I’m very honored that to be part of our first festival, a group of really seminal and essential, early digitally-oriented female artists are mounting a show that’s up just for Creative Tech Week, with an opening reception on Thursday, April 28th. It’s organized by Suzanne Ball of Van Brunt Projects and features Lia Cook, Darcy Gerbarg, Margie Hughto, Linda Law, Vibecke Sorensen and the very eminent Barbara Nessim.
And I saved the best for last – my husband is debuting a new project, Electric Dots, during Creative Tech Week, and you can catch it with Martha Mooke at National Sawdust on Thursday May 5th, or the free open-air demo at Grace Plaza on Friday, May 6th with LoopLabs.
(E.H.F.) What makes New York a great place for creative technology?
(I.W.D.) The people. There are so many incredibly talented artists and technologists here. I’m humbled to be bringing such an awesome group together and hope they thrive from meeting each other and showing off their masterpieces at CTW.
(E.H.F.) What are you doing for Creative Tech Week?
(I.W.D.) Uh – pretty much everything! But not all by myself. Thank god. I couldn’t do this without the help of my team, our experts, our partners and our sponsors. Thank you everyone!
Interviewer
Ellen Hackl Fagan, Expert and Partner, The Reverse Color Organ and Owner, Director ODETTA, which opens CTW with If This, Then What? 8 artists exploring cause and effect relationships in their visual art works utilizing creative technology. For Creative Tech Week, ODETTA will open the festival with three events, opening on Friday April 29 with a reception at the gallery from 6-8 pm.

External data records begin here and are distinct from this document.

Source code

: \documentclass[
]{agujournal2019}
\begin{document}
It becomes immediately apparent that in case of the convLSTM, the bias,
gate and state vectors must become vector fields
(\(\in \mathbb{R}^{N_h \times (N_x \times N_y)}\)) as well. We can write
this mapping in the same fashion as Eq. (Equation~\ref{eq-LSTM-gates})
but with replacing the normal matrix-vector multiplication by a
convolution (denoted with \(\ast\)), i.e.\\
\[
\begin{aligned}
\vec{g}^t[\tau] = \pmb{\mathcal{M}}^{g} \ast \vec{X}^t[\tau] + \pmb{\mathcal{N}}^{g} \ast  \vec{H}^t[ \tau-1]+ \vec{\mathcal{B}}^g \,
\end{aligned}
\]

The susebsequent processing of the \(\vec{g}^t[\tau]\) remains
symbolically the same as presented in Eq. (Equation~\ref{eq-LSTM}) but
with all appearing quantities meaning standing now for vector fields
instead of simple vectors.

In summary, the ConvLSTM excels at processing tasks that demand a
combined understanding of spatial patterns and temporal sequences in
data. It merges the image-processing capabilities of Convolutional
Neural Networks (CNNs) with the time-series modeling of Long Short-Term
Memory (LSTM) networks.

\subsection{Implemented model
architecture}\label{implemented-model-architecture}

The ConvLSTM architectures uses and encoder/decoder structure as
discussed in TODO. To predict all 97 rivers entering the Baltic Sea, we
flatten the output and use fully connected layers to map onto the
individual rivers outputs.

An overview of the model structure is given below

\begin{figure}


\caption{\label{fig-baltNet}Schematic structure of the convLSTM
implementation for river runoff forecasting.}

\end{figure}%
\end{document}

Saturday night is experimental music at ODETTA starting at 8 pm, Drone. Sunday afternoon, May 1 is the Artists Talk at 3 pm. We hope you’ll get to know ODETTA and our CTW artist/experts.
Biography
Ellen Hackl Fagan is the inventor of The Reverse Color Organ and The ColorSoundGrammar Game, two projects that enable viewers to synaesthetically explore the sound of colors. She also is the creator/owner of ODETTA gallery, in Brooklyn, New York.
For Creative Tech Week Fagan is wearing both hats, that as artist, and as curator. The Reverse Color Organ will be simultaneously launched as a web app for both CTW and for the fledgling FLUX Fair 2016, an outdoor public sculpture event in Marcus Garvey Park in Harlem. Managing artists comes second nature to Fagan. She single handedly raised three sons to adulthood and comes from two huge families, where, as a middle child, she learned how to get heard above the crowd, through humor.
The Reverse Color Organ is being realized in collaboration with programmer/artist Joshie Fishbein and cognitive scientist Michael Cole. In its sixth version, the RCO is now evolving into the hand held toy that Fagan has always envisioned for this project.
Fagan exhibits her work extensively throughout New England and New York City and ODETTA is fast becoming a household name in the gallery world.